Exercise brief — Copy the lines below verbatim, beginning with the line that includes "takes any atomic" and continuing to the end; leave out everything before it.

The data —
------------------------------------------------

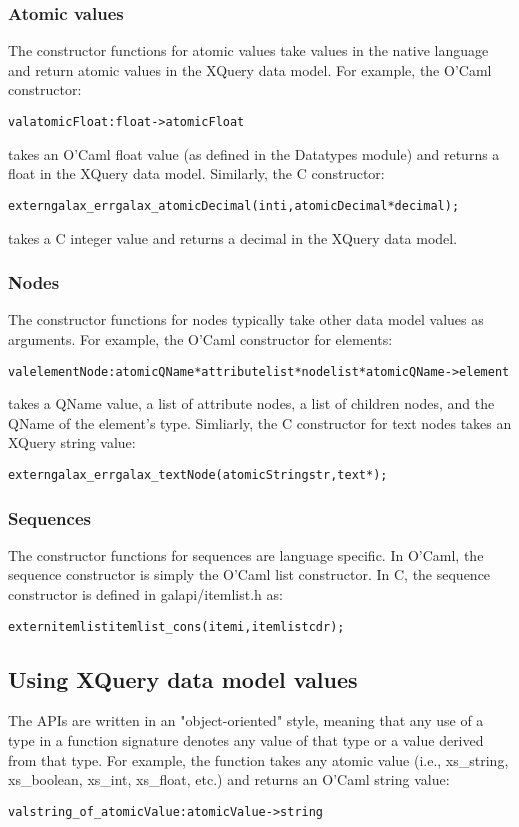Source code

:\subsubsection{Atomic values}
  The constructor functions for atomic values take values in the
  native language and return atomic values in the XQuery data
  model.  For example, the O'Caml constructor:
\begin{alltt}
    val atomicFloat   : float -> atomicFloat
\end{alltt}
  takes an O'Caml float value (as defined in the Datatypes module) and
  returns a float in the XQuery data model.  Similarly, the C
  constructor: 

\begin{alltt}
    extern galax\_err galax\_atomicDecimal(int i, atomicDecimal *decimal);
\end{alltt}
  takes a C integer value and returns a decimal in the XQuery data
  model. 

\subsubsection{Nodes}
  The constructor functions for nodes typically take other data model
  values as arguments.  For example, the O'Caml constructor for
  elements: 
\begin{alltt}
    val elementNode : atomicQName * attribute list * node list * atomicQName -> element
\end{alltt}
  takes a QName value, a list of attribute nodes, a list of children
  nodes, and the QName of the element's type.  Simliarly, the C
  constructor for text nodes takes an XQuery string value:
\begin{alltt}
    extern galax\_err galax\_textNode(atomicString str, text *);
\end{alltt}

\subsubsection{Sequences}
  The constructor functions for sequences are language specific.  In
  O'Caml, the sequence constructor is simply the O'Caml list
  constructor.  In C, the sequence constructor is defined in
  galapi/itemlist.h as: 
\begin{alltt}
    extern itemlist itemlist\_cons(item i, itemlist cdr);
\end{alltt}

\subsection{Using XQuery data model values}
  The APIs are written in an "object-oriented" style, meaning that any
  use of a type in a function signature denotes any value of that type
  or a value derived from that type.  For example, the function
   takes any atomic value (i.e., xs\_string,
  xs\_boolean, xs\_int, xs\_float, etc.) and returns an O'Caml string
  value:
\begin{alltt}
    val string\_of\_atomicValue  : atomicValue -> string
\end{alltt}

------------------------------------------------

Task response —
   takes any atomic value (i.e., xs\_string,
  xs\_boolean, xs\_int, xs\_float, etc.) and returns an O'Caml string
  value:
\begin{alltt}
    val string\_of\_atomicValue  : atomicValue -> string
\end{alltt}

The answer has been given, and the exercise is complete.